Document images with source code:
☆ ☆ ☆ ☆ ☆ ☆ ☆
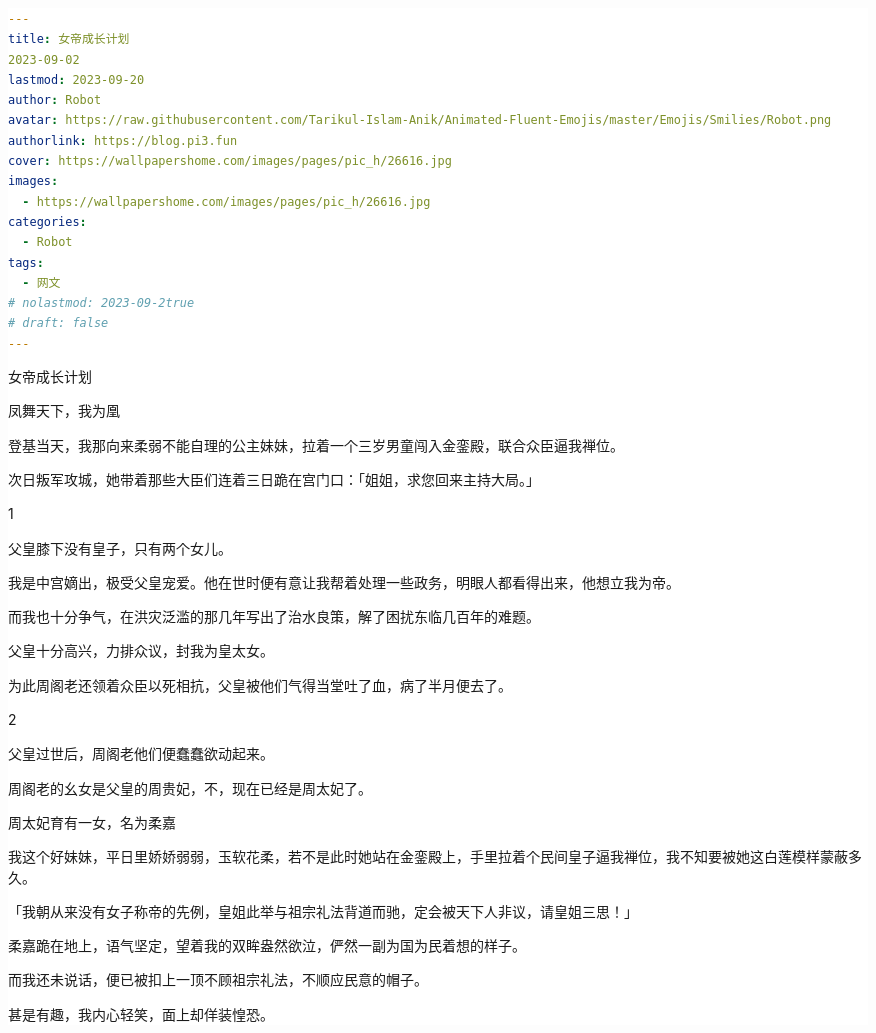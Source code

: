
 ```yaml
---
title: 女帝成长计划
2023-09-02
lastmod: 2023-09-20
author: Robot
avatar: https://raw.githubusercontent.com/Tarikul-Islam-Anik/Animated-Fluent-Emojis/master/Emojis/Smilies/Robot.png
authorlink: https://blog.pi3.fun
cover: https://wallpapershome.com/images/pages/pic_h/26616.jpg
images:
  - https://wallpapershome.com/images/pages/pic_h/26616.jpg
categories:
  - Robot
tags:
  - 网文
# nolastmod: 2023-09-2true
# draft: false
---
```




女帝成长计划

凤舞天下，我为凰

登基当天，我那向来柔弱不能自理的公主妹妹，拉着一个三岁男童闯入金銮殿，联合众臣逼我禅位。

次日叛军攻城，她带着那些大臣们连着三日跪在宫门口：「姐姐，求您回来主持大局。」

1

父皇膝下没有皇子，只有两个女儿。

我是中宫嫡出，极受父皇宠爱。他在世时便有意让我帮着处理一些政务，明眼人都看得出来，他想立我为帝。

而我也十分争气，在洪灾泛滥的那几年写出了治水良策，解了困扰东临几百年的难题。

父皇十分高兴，力排众议，封我为皇太女。

为此周阁老还领着众臣以死相抗，父皇被他们气得当堂吐了血，病了半月便去了。

2

父皇过世后，周阁老他们便蠢蠢欲动起来。

周阁老的幺女是父皇的周贵妃，不，现在已经是周太妃了。

周太妃育有一女，名为柔嘉

我这个好妹妹，平日里娇娇弱弱，玉软花柔，若不是此时她站在金銮殿上，手里拉着个民间皇子逼我禅位，我不知要被她这白莲模样蒙蔽多久。

「我朝从来没有女子称帝的先例，皇姐此举与祖宗礼法背道而驰，定会被天下人非议，请皇姐三思！」

柔嘉跪在地上，语气坚定，望着我的双眸盎然欲泣，俨然一副为国为民着想的样子。

而我还未说话，便已被扣上一顶不顾祖宗礼法，不顺应民意的帽子。

甚是有趣，我内心轻笑，面上却佯装惶恐。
☆ ☆ ☆ ☆ ☆ ☆ ☆
* WHAT THIS TASK INVOLVES *
Every line above should be transcribed word for word; leave the pictures out.

* TASK ANSWER *
Source code

:
 ```yaml
---
title: 女帝成长计划
2023-09-02
lastmod: 2023-09-20
author: Robot
avatar: https://raw.githubusercontent.com/Tarikul-Islam-Anik/Animated-Fluent-Emojis/master/Emojis/Smilies/Robot.png
authorlink: https://blog.pi3.fun
cover: https://wallpapershome.com/images/pages/pic_h/26616.jpg
images:
  - https://wallpapershome.com/images/pages/pic_h/26616.jpg
categories:
  - Robot
tags:
  - 网文
# nolastmod: 2023-09-2true
# draft: false
---
```




女帝成长计划

凤舞天下，我为凰

登基当天，我那向来柔弱不能自理的公主妹妹，拉着一个三岁男童闯入金銮殿，联合众臣逼我禅位。

次日叛军攻城，她带着那些大臣们连着三日跪在宫门口：「姐姐，求您回来主持大局。」

1

父皇膝下没有皇子，只有两个女儿。

我是中宫嫡出，极受父皇宠爱。他在世时便有意让我帮着处理一些政务，明眼人都看得出来，他想立我为帝。

而我也十分争气，在洪灾泛滥的那几年写出了治水良策，解了困扰东临几百年的难题。

父皇十分高兴，力排众议，封我为皇太女。

为此周阁老还领着众臣以死相抗，父皇被他们气得当堂吐了血，病了半月便去了。

2

父皇过世后，周阁老他们便蠢蠢欲动起来。

周阁老的幺女是父皇的周贵妃，不，现在已经是周太妃了。

周太妃育有一女，名为柔嘉

我这个好妹妹，平日里娇娇弱弱，玉软花柔，若不是此时她站在金銮殿上，手里拉着个民间皇子逼我禅位，我不知要被她这白莲模样蒙蔽多久。

「我朝从来没有女子称帝的先例，皇姐此举与祖宗礼法背道而驰，定会被天下人非议，请皇姐三思！」

柔嘉跪在地上，语气坚定，望着我的双眸盎然欲泣，俨然一副为国为民着想的样子。

而我还未说话，便已被扣上一顶不顾祖宗礼法，不顺应民意的帽子。

甚是有趣，我内心轻笑，面上却佯装惶恐。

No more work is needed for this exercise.